当時、シーツ・オブ・サウンドに磨きのかかってきたコルトレーン繰り出す、圧倒的な音数のアドリブ。すごい気迫で時間を埋め尽くしてゆくコルトレーンのテナーには、ただただ圧倒される。
しかし、ソロ・オーダーがコルトレーンからモーガンに代わり、モーガンが最初の一音を奏でると…。
「パラ・パラ・パラ・パラ……」
同じ音を数度、余裕を持って奏でるだけで、今までのコルトレーンの「熱気」が、あっという間にクール・ダウンしてゆく。この、たった数音で、世界が瞬く間にコルトレーン色から、モーガン色に一変する様は、痛快だ。
今までの、汗水飛び散る暑苦しい(?)コルトレーンの世界が、リー・モーガンの登場によって、あっという間にモーガン一色の世界に変貌してゆく様はとても興味深い。
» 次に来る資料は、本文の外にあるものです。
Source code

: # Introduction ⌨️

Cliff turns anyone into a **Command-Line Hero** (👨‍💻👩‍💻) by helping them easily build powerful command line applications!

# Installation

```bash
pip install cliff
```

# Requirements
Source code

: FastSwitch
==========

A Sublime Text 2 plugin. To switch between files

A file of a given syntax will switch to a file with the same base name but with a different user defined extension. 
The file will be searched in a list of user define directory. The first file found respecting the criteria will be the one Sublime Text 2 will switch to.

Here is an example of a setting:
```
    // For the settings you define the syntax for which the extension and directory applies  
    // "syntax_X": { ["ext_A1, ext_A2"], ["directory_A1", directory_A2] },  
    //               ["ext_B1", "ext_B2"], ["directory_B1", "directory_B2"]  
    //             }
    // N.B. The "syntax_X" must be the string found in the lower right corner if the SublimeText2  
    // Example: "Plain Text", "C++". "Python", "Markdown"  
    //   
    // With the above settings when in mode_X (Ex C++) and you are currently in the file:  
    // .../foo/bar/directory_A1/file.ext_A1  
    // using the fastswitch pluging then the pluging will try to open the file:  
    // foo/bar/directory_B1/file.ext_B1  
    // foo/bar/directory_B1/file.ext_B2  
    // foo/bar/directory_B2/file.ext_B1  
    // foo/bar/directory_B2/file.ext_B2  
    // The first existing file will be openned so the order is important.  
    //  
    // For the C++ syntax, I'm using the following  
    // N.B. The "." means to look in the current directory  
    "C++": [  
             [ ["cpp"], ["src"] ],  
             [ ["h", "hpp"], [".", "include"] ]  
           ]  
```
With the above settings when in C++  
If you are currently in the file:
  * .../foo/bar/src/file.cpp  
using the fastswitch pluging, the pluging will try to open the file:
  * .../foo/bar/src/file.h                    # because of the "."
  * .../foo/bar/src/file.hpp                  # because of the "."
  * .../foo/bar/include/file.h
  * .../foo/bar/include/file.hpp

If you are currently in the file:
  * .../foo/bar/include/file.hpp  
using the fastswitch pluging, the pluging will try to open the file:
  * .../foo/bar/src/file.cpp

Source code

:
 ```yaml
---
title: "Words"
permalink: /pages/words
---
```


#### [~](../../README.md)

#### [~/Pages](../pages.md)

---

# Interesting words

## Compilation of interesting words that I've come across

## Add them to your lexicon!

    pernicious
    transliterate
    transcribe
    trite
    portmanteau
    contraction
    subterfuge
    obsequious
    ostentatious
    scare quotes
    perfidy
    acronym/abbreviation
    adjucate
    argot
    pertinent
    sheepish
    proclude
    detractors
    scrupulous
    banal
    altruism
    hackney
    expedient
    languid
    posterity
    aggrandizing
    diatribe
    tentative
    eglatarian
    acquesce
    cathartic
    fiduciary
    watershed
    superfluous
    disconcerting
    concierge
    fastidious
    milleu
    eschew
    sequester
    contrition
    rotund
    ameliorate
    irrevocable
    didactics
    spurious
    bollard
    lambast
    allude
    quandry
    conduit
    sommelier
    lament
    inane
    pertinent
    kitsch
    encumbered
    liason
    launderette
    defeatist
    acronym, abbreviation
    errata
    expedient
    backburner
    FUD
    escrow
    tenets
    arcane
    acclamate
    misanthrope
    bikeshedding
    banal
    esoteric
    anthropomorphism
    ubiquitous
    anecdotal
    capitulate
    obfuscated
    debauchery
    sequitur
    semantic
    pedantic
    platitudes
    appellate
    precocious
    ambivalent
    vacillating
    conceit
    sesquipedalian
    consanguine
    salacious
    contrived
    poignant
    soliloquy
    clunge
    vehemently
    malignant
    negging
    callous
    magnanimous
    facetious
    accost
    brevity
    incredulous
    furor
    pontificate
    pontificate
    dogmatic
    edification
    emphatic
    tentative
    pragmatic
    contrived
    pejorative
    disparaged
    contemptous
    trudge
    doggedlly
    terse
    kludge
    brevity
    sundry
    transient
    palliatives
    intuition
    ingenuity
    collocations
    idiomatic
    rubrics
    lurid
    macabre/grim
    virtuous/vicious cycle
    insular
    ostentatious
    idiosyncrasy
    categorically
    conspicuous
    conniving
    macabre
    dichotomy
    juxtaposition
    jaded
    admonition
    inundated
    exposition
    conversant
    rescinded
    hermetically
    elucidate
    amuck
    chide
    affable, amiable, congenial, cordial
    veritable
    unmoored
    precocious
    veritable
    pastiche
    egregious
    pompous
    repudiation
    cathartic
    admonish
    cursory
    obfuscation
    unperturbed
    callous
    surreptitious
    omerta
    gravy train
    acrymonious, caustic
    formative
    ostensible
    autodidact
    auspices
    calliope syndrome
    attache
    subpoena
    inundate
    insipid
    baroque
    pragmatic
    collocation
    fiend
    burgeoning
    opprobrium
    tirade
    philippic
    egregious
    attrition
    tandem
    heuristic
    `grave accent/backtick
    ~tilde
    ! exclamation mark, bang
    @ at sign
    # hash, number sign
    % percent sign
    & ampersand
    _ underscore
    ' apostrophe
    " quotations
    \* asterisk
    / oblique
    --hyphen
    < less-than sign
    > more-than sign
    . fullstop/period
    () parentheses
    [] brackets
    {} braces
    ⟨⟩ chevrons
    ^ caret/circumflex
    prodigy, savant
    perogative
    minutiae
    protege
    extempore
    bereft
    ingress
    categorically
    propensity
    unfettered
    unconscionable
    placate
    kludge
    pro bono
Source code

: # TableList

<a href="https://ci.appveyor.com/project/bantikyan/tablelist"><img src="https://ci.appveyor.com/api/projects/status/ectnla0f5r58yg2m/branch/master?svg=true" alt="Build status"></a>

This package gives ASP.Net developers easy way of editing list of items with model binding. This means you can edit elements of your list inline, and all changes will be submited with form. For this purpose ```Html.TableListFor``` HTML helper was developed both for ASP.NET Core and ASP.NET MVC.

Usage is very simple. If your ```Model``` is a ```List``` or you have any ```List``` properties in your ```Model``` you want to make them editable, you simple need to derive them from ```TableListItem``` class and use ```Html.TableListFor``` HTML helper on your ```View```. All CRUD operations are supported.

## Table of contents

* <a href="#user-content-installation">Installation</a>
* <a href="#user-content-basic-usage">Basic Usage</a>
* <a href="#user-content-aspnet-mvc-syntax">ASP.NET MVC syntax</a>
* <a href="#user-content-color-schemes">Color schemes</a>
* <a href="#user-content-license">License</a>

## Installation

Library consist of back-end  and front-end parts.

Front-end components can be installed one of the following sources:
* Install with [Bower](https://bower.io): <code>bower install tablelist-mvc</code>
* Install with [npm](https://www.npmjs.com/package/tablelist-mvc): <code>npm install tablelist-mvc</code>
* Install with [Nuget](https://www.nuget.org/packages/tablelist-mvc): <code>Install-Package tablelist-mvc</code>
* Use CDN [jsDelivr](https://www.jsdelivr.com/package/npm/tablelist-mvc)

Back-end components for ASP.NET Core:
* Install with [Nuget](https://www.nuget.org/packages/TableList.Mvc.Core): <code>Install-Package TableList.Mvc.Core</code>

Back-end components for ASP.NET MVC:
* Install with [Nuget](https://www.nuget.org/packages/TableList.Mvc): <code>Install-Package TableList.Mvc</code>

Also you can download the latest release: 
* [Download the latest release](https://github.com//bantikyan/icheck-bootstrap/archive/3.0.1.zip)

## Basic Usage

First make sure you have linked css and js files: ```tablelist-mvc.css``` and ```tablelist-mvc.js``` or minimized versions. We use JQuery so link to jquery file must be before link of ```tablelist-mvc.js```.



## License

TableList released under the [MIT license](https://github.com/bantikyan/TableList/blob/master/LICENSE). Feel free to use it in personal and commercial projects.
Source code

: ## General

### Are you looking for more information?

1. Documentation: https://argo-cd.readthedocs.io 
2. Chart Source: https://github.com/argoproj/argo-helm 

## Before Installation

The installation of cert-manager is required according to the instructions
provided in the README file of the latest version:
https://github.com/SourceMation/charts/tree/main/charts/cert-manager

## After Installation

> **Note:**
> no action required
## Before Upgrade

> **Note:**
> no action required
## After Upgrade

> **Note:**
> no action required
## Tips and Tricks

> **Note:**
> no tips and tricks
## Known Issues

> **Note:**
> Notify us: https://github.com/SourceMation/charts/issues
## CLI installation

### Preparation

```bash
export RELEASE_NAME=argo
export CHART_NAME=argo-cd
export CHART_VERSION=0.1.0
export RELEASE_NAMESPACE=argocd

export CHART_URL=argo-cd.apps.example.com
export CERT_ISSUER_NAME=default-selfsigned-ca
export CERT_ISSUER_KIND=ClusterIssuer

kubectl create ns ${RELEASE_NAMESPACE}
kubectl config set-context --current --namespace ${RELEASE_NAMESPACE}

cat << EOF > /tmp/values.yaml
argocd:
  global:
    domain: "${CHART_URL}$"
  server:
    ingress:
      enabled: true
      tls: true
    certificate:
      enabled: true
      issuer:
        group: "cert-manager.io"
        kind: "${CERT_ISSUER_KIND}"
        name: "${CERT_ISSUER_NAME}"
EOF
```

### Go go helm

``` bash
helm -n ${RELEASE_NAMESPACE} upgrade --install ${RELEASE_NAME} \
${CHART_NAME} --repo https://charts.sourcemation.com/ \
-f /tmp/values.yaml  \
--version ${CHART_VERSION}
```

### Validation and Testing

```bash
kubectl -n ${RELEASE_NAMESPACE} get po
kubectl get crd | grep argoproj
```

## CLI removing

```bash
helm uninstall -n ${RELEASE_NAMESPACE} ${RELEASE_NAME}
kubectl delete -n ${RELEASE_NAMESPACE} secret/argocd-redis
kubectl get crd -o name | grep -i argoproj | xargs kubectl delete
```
「そんなに熱くなるなよ、先輩。」とでも言いたげな、余裕をかましたモーガンのラッパは、憎たらしくて、トッポくて、こましゃくれていて、そして、悔しいけれどもカッコ良い。

この『ブルー・トレイン』というアルバム、コルトレーンのリーダー作なのだが、私にとっては、粋なリー・モーガンを聴くためのアルバムでもある。
なんて言うと、コルトレーン信者に怒られてしまうか。